'''

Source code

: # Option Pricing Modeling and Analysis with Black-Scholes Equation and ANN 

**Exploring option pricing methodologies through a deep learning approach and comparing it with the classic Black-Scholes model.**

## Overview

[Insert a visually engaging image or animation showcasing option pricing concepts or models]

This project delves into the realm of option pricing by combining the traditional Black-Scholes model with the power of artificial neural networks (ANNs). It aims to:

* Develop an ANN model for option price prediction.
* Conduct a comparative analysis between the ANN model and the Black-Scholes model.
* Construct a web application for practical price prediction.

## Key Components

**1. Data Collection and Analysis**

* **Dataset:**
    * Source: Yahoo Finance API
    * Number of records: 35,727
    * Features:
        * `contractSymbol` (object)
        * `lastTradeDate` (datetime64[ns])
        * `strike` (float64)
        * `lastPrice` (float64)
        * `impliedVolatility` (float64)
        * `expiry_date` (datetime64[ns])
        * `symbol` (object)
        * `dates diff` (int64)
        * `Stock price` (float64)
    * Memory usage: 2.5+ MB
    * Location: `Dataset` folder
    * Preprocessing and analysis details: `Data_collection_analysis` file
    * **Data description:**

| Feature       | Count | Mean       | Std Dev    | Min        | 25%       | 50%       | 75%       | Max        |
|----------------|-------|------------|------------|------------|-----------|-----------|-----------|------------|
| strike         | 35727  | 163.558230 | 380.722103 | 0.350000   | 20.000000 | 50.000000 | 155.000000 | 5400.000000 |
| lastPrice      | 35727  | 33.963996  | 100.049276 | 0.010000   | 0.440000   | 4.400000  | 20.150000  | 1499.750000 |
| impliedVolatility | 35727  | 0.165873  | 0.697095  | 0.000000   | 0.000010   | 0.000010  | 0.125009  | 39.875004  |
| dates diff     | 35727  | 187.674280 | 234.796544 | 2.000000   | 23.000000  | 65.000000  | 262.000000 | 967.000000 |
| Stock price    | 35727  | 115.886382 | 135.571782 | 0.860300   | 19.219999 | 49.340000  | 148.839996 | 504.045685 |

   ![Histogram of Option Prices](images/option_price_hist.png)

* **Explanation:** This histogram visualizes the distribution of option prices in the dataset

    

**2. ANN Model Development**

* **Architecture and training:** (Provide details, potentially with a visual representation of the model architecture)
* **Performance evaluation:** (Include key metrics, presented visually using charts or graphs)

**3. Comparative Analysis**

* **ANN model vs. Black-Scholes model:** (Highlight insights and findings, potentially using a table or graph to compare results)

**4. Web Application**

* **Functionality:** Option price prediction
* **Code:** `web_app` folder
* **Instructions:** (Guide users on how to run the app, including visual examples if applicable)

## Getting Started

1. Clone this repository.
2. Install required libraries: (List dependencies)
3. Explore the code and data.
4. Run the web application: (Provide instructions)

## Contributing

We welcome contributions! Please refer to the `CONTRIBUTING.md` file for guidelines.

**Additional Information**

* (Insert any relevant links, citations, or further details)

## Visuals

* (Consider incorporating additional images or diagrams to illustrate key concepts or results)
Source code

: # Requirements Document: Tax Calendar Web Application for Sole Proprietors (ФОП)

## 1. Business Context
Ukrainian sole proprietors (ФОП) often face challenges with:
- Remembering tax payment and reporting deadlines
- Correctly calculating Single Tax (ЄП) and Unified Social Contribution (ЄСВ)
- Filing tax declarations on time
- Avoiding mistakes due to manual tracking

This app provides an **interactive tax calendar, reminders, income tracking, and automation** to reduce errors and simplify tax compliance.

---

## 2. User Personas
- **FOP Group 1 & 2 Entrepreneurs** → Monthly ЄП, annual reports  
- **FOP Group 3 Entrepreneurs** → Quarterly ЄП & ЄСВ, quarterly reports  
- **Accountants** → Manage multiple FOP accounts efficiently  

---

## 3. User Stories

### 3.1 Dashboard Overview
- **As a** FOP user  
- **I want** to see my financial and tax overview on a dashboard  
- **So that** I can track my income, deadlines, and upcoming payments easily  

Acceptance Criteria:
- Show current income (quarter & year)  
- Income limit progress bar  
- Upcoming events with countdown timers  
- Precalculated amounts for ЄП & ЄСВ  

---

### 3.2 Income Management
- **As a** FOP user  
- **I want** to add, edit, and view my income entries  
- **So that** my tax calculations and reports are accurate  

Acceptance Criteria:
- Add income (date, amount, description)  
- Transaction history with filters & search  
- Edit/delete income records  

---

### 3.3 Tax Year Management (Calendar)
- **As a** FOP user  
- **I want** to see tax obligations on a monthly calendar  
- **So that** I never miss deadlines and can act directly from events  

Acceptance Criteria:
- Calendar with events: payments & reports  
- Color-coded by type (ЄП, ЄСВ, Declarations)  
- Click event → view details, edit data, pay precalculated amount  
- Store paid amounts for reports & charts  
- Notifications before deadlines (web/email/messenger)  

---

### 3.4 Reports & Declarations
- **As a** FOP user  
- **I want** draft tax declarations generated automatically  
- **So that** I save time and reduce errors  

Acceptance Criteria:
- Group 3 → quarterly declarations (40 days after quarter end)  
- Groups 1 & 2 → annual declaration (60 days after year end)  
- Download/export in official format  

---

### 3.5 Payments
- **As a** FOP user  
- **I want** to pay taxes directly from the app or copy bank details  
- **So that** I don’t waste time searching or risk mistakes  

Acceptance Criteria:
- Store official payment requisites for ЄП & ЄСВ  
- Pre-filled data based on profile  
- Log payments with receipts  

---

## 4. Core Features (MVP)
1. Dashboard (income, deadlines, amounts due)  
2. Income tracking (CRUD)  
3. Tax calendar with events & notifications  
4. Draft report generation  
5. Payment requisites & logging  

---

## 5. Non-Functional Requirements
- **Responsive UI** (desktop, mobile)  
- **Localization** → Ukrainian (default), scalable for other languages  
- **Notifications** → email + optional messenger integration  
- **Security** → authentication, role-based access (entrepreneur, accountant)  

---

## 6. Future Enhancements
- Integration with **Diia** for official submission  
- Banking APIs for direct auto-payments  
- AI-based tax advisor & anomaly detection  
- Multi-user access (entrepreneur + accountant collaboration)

'''
'''

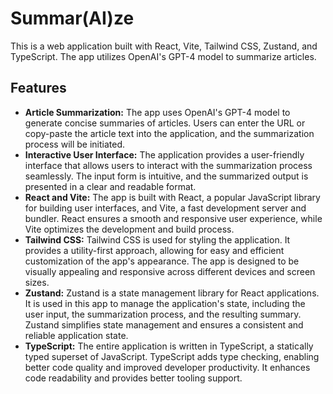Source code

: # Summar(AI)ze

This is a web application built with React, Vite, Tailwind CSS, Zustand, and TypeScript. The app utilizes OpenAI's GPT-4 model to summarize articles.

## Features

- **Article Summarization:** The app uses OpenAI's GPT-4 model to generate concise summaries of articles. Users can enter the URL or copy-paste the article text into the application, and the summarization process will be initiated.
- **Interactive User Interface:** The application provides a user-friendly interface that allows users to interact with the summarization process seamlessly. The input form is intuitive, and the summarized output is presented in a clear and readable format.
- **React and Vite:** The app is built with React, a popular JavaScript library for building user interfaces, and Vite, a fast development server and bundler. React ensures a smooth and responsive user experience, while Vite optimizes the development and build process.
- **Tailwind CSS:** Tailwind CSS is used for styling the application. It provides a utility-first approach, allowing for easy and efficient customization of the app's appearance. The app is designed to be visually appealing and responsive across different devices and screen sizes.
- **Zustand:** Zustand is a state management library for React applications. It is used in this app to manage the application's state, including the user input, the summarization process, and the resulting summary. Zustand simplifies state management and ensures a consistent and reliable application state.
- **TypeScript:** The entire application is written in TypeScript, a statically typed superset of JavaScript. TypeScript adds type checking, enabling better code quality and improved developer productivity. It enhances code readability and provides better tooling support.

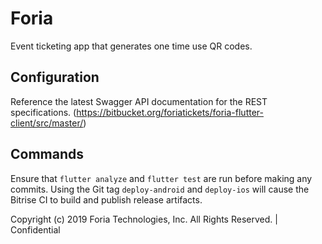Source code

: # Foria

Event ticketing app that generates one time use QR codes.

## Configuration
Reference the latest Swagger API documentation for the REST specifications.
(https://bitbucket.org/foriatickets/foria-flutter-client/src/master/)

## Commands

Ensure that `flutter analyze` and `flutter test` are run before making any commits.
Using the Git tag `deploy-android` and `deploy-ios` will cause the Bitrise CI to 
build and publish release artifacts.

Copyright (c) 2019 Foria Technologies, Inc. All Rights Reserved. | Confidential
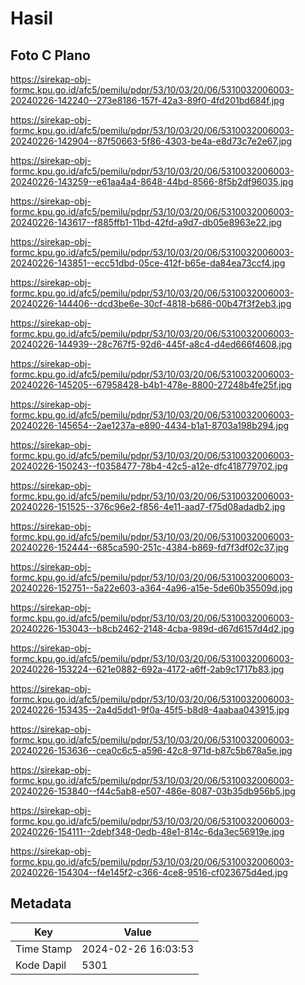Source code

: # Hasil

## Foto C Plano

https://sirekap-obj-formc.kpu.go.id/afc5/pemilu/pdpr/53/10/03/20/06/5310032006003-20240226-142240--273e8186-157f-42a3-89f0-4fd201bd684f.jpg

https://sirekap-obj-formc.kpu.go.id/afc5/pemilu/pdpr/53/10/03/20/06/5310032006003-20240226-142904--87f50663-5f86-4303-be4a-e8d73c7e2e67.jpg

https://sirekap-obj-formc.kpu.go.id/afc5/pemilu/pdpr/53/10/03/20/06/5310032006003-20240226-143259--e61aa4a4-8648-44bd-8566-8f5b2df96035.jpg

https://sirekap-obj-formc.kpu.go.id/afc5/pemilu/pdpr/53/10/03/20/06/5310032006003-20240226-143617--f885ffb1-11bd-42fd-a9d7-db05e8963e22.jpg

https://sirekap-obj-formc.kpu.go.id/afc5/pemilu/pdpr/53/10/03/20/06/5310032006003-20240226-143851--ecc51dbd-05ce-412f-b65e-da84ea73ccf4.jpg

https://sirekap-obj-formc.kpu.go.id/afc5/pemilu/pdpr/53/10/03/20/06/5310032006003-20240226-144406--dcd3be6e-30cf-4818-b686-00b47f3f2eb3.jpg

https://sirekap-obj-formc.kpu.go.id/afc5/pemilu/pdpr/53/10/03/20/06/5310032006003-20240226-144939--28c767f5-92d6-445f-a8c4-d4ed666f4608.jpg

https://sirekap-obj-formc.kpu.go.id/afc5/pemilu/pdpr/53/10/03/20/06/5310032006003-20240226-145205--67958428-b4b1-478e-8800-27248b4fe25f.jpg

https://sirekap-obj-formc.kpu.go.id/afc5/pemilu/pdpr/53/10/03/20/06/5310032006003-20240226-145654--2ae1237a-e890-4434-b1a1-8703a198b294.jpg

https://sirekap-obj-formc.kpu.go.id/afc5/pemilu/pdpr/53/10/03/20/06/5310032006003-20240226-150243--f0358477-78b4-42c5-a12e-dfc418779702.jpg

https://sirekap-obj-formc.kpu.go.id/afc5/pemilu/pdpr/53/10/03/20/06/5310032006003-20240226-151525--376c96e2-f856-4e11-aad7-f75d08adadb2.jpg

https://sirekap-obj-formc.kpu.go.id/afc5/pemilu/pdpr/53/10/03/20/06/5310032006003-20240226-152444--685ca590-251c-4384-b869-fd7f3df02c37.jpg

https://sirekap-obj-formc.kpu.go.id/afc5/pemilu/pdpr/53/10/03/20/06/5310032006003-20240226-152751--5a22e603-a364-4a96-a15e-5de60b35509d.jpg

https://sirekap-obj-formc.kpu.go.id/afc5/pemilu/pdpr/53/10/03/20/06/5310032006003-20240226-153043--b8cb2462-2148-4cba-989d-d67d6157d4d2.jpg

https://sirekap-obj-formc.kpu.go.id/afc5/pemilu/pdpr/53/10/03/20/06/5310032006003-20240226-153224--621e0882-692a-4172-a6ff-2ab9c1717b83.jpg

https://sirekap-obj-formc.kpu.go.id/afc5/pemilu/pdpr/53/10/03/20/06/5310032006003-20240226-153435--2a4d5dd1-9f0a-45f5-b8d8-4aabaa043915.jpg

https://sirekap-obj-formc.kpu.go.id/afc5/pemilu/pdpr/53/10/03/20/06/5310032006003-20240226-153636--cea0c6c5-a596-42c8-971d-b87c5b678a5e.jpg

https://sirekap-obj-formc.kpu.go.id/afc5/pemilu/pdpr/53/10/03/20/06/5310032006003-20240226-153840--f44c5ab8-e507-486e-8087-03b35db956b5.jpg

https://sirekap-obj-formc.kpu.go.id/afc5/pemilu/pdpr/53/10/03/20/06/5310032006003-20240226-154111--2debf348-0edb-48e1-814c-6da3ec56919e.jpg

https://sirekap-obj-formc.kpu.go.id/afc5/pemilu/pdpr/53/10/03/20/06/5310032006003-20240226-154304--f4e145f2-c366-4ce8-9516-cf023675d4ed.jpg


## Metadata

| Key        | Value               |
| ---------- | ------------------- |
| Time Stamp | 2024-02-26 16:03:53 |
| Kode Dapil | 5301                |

'''

- **About this exercise**
Look above for the line that contains "- Upcoming events with countdown timers". Starting there, transcribe every line exactly until you have copied the line that contains "- Add income (date, amount, description)".

- **Exercise output**
- Upcoming events with countdown timers  
- Precalculated amounts for ЄП & ЄСВ  

---

### 3.2 Income Management
- **As a** FOP user  
- **I want** to add, edit, and view my income entries  
- **So that** my tax calculations and reports are accurate  

Acceptance Criteria:
- Add income (date, amount, description)  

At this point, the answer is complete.